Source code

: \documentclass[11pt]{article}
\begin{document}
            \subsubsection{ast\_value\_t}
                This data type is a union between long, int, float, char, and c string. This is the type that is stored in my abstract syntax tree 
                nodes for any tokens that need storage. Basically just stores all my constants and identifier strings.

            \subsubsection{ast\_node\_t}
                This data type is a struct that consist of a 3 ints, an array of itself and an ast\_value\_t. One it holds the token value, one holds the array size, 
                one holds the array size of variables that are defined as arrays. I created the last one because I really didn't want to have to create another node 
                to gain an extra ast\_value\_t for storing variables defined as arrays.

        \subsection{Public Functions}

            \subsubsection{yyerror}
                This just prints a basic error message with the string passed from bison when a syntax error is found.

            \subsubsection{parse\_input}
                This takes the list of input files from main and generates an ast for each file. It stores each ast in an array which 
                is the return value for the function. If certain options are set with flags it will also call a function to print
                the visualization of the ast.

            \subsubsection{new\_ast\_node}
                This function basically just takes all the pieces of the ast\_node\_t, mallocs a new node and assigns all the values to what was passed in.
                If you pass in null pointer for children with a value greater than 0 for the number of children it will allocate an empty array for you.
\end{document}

* * *

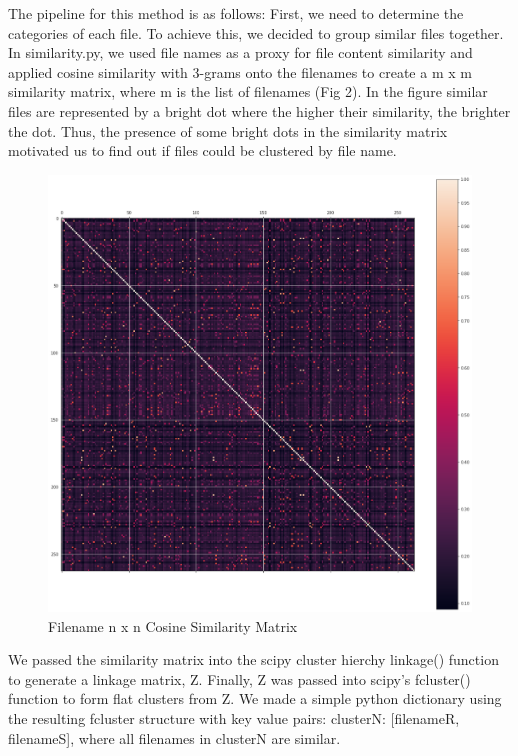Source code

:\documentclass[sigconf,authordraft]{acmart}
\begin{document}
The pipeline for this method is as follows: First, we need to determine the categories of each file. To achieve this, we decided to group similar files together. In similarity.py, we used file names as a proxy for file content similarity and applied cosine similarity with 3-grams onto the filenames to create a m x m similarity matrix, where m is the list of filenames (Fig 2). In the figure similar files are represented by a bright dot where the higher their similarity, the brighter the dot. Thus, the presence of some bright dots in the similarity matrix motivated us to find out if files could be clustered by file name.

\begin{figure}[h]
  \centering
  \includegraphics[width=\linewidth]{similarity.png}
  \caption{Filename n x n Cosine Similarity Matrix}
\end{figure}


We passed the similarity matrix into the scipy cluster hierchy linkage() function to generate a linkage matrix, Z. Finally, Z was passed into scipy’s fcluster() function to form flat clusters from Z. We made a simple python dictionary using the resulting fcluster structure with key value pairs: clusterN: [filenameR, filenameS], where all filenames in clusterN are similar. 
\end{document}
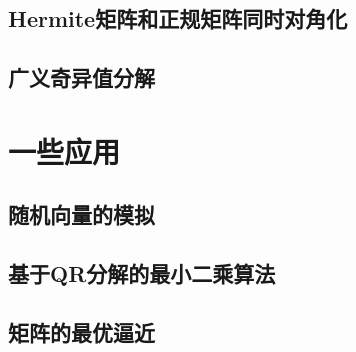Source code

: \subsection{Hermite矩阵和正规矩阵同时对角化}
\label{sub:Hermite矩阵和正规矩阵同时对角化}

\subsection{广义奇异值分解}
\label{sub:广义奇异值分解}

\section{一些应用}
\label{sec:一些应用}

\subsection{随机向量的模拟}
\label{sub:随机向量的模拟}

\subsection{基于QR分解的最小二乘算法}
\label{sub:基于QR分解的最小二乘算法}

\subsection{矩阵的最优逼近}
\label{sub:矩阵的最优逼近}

--

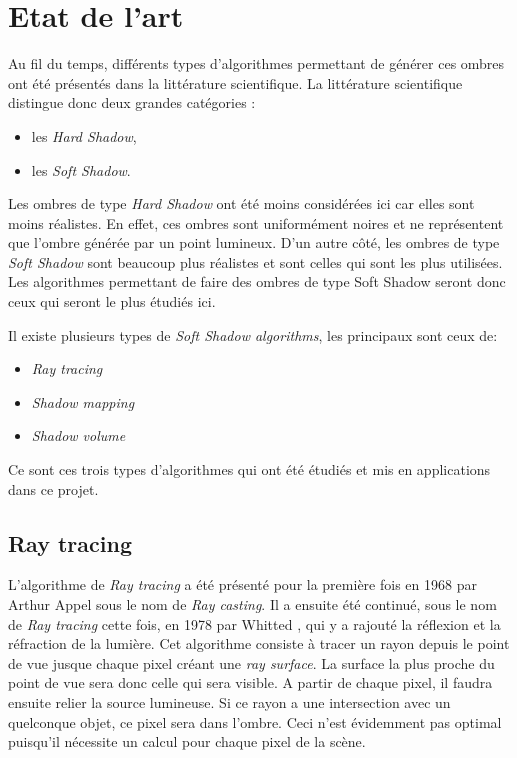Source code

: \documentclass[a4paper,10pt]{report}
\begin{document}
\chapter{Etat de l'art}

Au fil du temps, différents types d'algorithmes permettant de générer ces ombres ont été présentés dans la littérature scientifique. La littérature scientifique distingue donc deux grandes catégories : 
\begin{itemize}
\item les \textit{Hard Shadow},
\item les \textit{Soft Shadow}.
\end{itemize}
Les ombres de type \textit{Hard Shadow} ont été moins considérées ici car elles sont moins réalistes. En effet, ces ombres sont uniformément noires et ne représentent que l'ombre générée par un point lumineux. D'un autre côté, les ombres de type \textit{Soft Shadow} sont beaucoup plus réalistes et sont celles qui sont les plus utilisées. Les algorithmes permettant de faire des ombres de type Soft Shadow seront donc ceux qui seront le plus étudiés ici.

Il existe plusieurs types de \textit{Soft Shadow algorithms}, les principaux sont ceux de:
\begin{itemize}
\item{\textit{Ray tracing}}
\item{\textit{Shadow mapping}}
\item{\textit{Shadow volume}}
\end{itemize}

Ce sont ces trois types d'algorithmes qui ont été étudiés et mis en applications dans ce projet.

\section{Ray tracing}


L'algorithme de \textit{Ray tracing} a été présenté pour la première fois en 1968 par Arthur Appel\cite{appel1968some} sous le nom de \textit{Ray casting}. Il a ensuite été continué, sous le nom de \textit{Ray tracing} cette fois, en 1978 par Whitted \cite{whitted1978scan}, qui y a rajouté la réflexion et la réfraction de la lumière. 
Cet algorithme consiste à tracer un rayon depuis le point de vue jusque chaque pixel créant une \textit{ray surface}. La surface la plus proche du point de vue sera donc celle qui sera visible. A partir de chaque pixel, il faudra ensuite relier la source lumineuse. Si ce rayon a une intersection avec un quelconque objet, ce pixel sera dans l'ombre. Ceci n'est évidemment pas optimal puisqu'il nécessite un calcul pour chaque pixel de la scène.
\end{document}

Task directions =>
Answer required as a bare number: state how many lines in the material contain the word "variables".

Answer space =>
2